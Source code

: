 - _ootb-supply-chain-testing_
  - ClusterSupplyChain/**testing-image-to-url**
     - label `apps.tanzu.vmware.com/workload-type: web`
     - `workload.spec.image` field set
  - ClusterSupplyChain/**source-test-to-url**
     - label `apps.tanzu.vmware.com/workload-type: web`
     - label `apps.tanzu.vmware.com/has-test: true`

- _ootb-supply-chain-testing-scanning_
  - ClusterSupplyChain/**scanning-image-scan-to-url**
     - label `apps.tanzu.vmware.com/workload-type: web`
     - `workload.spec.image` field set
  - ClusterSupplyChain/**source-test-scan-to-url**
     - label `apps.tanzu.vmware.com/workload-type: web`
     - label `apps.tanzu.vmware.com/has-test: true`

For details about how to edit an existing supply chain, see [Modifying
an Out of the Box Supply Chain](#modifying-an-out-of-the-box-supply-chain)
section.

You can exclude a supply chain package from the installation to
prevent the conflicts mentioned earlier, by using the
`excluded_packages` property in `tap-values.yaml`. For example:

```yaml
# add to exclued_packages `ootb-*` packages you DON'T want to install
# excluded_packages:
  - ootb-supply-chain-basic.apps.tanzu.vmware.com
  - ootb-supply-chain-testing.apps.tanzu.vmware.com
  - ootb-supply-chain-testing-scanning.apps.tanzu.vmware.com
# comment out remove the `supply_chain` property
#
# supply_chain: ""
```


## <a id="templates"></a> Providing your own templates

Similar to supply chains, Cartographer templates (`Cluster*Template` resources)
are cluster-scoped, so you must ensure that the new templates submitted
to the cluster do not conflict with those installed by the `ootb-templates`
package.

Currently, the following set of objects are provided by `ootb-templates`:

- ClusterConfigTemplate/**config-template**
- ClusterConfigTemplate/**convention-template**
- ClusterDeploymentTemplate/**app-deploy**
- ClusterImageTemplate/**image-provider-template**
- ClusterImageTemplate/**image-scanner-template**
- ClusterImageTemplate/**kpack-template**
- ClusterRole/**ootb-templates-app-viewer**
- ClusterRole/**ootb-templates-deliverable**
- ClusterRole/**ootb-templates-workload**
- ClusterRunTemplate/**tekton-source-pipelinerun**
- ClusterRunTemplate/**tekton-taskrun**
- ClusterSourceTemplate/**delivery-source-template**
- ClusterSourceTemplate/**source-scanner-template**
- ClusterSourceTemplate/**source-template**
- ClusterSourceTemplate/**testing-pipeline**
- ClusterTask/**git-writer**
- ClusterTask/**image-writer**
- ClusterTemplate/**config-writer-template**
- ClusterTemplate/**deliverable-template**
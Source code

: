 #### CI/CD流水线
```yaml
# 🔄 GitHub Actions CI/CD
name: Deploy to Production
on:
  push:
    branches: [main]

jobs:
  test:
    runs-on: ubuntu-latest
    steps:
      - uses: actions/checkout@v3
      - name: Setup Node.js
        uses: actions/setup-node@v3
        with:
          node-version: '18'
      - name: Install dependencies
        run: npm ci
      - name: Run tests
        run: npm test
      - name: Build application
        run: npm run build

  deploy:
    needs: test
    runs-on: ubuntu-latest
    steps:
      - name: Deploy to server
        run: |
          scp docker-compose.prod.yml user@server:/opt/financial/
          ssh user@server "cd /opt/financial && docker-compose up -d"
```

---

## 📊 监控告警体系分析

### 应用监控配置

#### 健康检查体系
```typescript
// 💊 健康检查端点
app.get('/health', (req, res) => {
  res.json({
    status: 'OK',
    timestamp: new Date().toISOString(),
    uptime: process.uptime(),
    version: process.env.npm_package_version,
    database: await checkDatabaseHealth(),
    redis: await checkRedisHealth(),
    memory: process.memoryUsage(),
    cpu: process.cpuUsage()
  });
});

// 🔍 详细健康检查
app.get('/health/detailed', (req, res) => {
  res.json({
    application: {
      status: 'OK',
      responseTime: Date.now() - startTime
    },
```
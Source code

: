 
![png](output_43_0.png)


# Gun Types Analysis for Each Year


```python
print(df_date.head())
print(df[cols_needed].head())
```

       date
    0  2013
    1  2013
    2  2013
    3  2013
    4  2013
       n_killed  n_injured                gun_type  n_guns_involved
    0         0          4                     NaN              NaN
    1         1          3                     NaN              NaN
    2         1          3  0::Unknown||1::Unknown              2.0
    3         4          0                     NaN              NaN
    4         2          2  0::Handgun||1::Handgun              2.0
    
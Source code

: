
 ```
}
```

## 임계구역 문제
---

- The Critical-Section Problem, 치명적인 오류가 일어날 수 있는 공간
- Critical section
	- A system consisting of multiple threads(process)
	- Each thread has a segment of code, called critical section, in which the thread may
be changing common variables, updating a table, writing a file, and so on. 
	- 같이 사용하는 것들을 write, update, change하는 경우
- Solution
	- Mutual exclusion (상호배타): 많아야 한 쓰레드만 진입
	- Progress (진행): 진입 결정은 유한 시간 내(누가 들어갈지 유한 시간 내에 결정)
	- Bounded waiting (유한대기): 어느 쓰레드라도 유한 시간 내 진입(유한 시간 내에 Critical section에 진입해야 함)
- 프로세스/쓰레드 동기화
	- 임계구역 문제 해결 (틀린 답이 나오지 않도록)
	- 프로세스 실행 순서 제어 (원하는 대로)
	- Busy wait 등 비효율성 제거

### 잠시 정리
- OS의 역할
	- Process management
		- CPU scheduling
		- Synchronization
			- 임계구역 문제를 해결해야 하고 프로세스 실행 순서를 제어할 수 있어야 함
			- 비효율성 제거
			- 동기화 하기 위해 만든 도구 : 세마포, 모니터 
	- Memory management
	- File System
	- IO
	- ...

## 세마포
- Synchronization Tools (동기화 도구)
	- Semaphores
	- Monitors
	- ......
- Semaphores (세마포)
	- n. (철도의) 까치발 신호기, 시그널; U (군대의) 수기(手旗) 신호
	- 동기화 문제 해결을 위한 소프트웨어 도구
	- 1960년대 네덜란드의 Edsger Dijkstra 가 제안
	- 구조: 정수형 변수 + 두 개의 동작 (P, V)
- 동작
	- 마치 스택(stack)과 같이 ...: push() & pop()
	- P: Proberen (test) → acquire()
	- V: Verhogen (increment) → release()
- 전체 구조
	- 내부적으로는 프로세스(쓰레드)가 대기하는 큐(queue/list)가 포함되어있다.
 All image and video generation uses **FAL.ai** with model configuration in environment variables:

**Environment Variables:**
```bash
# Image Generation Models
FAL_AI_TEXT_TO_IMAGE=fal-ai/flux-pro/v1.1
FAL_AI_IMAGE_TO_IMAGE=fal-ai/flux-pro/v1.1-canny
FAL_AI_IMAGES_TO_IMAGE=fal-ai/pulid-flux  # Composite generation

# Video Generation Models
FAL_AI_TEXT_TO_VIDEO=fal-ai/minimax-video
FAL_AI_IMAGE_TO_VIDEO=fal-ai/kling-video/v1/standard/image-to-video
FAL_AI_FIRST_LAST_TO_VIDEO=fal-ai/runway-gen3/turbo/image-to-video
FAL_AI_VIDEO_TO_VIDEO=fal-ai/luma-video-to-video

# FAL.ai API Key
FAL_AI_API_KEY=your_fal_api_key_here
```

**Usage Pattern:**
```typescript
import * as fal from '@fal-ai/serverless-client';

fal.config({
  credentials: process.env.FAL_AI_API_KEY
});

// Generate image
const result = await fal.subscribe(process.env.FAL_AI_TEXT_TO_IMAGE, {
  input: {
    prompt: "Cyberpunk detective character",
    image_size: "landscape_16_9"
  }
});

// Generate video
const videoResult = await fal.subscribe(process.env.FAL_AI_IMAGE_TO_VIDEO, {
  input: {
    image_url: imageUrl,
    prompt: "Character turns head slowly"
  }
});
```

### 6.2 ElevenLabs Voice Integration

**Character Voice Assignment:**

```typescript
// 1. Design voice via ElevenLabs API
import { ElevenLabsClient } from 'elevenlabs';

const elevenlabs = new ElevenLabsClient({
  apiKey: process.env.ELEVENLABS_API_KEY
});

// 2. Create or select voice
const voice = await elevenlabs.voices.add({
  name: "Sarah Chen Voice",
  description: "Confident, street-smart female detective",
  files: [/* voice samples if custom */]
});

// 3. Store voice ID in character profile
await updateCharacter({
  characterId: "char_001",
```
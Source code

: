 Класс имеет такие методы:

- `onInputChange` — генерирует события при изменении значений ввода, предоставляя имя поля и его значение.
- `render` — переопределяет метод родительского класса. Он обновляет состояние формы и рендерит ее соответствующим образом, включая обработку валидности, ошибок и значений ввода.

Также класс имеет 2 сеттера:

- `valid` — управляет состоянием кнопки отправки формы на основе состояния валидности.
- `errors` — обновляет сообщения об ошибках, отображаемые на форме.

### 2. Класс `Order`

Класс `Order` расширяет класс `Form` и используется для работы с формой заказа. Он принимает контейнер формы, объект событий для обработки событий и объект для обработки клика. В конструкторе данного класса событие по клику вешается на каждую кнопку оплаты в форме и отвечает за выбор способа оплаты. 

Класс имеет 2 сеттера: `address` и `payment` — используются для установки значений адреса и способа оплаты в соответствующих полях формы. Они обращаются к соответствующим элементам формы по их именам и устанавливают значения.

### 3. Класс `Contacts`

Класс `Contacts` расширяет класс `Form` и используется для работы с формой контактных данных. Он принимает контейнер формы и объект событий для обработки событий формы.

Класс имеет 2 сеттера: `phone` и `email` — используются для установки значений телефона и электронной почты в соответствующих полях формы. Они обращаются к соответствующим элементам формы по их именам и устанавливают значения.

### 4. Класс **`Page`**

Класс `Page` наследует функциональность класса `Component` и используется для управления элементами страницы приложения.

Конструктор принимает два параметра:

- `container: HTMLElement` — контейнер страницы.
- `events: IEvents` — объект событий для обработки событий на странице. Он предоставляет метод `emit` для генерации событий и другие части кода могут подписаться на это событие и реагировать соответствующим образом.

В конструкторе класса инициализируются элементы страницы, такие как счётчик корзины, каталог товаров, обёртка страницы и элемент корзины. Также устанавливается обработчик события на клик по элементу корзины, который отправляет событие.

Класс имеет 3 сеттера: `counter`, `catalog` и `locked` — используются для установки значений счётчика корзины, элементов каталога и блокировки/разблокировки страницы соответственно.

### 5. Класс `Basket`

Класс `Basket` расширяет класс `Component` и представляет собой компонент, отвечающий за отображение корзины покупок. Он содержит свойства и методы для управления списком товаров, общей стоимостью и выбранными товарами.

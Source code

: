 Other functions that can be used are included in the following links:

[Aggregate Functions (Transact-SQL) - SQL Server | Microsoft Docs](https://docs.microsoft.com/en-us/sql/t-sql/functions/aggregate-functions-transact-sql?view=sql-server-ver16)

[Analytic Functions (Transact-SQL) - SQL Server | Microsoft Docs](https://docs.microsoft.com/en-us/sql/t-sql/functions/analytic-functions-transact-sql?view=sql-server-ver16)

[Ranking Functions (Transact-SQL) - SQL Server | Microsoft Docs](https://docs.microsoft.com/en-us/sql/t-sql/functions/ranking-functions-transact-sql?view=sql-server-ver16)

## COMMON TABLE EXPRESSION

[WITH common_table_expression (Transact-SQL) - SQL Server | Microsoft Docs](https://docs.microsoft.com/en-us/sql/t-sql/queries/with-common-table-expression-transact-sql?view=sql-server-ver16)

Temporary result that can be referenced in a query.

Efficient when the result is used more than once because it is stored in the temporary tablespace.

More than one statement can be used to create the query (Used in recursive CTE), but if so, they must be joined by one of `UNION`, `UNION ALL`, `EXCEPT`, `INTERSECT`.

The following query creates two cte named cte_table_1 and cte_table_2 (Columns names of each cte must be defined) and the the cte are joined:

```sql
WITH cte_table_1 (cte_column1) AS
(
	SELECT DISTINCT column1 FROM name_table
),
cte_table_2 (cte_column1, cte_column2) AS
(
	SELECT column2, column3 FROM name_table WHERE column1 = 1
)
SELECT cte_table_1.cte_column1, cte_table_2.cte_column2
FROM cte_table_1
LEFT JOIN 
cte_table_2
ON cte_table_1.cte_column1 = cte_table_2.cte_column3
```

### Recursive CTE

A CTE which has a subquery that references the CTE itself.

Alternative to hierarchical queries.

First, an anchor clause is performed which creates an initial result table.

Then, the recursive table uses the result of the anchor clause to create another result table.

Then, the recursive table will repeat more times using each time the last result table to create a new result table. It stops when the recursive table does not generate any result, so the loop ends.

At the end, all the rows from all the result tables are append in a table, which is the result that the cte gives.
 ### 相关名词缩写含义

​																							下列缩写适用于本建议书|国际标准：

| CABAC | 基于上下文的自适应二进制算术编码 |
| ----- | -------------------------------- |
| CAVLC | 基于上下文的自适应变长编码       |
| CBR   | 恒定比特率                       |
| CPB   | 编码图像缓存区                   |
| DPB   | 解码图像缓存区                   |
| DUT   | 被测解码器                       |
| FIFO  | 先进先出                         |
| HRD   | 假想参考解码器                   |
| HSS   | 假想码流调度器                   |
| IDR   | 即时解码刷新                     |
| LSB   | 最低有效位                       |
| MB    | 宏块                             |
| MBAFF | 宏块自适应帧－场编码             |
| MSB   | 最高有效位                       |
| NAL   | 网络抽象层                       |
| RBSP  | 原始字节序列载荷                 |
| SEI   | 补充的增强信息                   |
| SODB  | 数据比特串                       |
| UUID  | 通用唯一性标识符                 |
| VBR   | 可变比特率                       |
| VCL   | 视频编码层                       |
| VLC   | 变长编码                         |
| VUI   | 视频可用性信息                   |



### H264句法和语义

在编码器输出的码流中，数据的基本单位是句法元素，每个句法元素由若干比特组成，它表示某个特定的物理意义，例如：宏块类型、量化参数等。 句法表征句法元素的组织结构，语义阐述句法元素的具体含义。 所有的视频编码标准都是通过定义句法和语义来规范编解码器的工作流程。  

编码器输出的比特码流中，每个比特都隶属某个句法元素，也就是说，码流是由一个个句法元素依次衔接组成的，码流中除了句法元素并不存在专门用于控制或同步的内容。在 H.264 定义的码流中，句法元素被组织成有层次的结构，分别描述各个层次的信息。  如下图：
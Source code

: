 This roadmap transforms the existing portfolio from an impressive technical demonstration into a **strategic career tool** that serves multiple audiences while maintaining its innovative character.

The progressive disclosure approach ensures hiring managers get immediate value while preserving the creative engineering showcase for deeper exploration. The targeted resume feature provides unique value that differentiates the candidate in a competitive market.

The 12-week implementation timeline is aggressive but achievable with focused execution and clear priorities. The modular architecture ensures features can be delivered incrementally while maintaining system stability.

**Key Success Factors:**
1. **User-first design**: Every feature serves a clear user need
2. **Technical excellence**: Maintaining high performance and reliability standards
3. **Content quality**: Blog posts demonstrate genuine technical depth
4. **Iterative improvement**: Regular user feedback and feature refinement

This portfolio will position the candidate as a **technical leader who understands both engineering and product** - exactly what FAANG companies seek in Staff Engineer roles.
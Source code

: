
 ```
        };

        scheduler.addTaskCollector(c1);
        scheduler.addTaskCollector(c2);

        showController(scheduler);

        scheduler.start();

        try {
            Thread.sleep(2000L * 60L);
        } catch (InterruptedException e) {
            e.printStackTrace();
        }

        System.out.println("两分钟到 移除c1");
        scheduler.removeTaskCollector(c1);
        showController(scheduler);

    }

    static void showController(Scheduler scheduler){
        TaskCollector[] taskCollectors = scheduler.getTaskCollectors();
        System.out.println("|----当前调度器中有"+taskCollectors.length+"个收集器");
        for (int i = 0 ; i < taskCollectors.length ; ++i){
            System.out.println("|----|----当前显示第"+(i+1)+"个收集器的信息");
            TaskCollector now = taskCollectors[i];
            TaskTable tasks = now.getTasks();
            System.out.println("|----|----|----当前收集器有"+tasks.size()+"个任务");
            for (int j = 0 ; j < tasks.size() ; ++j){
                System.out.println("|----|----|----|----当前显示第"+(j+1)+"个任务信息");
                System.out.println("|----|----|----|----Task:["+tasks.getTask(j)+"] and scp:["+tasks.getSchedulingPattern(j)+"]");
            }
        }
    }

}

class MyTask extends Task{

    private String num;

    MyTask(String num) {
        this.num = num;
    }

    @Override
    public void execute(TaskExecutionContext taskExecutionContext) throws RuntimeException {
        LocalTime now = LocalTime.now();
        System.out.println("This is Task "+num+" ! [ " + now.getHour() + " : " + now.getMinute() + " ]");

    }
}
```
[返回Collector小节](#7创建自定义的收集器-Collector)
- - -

□ □ □

* _GOAL OF THE EXERCISE_:
Search the material for the string "ClusterSupplyChain" and return each line that has it.

* _ANSWER SECTION_:
  - ClusterSupplyChain/**testing-image-to-url**
  - ClusterSupplyChain/**source-test-to-url**
  - ClusterSupplyChain/**scanning-image-scan-to-url**
  - ClusterSupplyChain/**source-test-scan-to-url**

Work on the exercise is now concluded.